The recent decisions of the German federal government’s relief cabinet have drawn cautious praise from Wolfgang Steiger, General Secretary of the “Economic Council of the CDU” a lobby and professional association closely linked to the conservative Christian Democratic Union (CDU). While acknowledging the steps taken, Steiger emphasized the crucial need for swift and demonstrable implementation, warning against the danger of the measures remaining mere announcements.
Speaking to the “Rhinische Post” on Wednesday, Steiger stressed the paramount importance of tangible benefits reaching businesses directly. He cautioned that without clear evidence of relief impacting the operational reality for companies, the government’s credibility risks serious damage.
The assessment also extended to the digitalization modernization agenda spearheaded by Federal Minister for Digital Affairs, Karsten Wildberger (CDU). While acknowledging that the cabinet’s decisions fall short of the ambition set by Wildberger’s overarching plan, Steiger recognized the potential to initiate a much-needed process of bureaucratic reduction. He lauded the efforts of Chancellor Merz and Minister Wildberger, framing them as contributing to the plausibility of their broader agenda.

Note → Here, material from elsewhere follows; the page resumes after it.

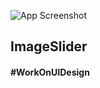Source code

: 


![App Screenshot](https://github.com/ajaysoni12/work_on_ui_-AndroidApp-/blob/master/ImageSlider/Screenshot%20(248).png)

<h2>ImageSlider</h2>
<h4>#WorkOnUIDesign</h4>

However, the underlying message carried a stark warning. Steiger articulated a growing concern within the business community: that without measurable improvements to the administrative burden, investment decisions will increasingly trend away from Germany, potentially leading to a gradual erosion of domestic entrepreneurship. This highlights a political pressure point for the Merz government – securing both the symbolic victory of reform and the concrete outcomes necessary to maintain investor confidence amid increasing global competition. The success of the relief measures, therefore, will be judged not on rhetoric, but on discernible, positive impact.